• [What you will do]: Report every line of the data where the string "Links" appears.

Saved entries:

--- --- ---

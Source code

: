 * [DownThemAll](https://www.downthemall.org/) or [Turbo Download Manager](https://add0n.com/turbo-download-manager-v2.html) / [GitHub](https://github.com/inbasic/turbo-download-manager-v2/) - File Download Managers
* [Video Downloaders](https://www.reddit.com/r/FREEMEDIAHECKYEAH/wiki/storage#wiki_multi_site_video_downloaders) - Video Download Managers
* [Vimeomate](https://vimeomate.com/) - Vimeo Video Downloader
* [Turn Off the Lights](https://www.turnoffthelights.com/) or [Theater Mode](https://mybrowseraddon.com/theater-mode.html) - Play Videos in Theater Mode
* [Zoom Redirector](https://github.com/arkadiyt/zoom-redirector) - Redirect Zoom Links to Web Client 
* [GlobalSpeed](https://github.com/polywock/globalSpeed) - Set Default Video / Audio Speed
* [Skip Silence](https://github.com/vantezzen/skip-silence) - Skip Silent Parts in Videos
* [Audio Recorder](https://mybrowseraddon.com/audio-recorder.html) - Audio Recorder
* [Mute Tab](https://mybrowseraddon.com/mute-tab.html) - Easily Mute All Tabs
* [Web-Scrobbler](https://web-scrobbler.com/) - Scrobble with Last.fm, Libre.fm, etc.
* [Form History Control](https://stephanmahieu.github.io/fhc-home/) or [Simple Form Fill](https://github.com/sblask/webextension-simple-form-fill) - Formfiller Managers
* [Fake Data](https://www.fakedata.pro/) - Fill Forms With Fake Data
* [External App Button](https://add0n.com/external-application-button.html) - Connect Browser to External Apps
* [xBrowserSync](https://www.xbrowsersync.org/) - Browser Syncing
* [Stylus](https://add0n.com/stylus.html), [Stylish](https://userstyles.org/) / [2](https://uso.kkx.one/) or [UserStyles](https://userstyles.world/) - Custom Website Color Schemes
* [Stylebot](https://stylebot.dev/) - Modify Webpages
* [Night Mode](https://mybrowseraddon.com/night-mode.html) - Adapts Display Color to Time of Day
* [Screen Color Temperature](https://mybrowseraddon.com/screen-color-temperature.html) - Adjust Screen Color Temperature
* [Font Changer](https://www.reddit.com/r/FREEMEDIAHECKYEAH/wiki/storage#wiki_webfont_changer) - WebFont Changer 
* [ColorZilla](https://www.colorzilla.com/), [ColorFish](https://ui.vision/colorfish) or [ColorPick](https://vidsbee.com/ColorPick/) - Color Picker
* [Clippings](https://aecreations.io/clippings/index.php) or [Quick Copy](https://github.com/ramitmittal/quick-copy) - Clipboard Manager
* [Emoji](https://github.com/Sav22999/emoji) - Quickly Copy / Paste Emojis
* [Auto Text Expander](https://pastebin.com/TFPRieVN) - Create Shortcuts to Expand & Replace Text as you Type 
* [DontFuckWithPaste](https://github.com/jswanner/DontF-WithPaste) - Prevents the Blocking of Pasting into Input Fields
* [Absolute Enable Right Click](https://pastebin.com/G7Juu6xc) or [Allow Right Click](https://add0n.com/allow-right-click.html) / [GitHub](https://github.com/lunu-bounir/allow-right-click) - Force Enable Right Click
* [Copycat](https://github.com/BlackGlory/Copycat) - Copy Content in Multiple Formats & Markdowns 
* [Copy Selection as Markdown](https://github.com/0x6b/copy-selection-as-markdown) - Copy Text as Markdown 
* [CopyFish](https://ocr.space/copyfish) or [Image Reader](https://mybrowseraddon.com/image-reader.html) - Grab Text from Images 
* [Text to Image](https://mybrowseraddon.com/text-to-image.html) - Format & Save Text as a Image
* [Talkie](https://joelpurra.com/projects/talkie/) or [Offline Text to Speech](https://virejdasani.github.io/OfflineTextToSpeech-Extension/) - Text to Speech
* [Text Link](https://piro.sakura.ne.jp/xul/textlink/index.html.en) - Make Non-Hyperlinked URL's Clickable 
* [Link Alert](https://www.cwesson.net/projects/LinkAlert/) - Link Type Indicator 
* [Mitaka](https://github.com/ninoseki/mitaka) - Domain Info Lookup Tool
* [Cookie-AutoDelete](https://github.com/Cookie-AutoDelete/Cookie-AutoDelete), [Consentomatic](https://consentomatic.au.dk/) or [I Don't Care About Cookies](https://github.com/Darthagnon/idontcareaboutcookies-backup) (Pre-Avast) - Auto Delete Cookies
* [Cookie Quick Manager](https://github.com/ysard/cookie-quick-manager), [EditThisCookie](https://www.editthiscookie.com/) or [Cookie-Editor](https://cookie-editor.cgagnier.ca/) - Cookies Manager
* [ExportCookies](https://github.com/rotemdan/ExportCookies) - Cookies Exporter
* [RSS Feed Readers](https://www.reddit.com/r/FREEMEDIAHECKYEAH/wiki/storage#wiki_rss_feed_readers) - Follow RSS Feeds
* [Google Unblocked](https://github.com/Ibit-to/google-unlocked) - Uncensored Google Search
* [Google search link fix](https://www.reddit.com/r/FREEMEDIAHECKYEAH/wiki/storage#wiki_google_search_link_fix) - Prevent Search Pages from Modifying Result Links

--- --- ---

• [Answer below]:
* [Zoom Redirector](https://github.com/arkadiyt/zoom-redirector) - Redirect Zoom Links to Web Client 
* [Google search link fix](https://www.reddit.com/r/FREEMEDIAHECKYEAH/wiki/storage#wiki_google_search_link_fix) - Prevent Search Pages from Modifying Result Links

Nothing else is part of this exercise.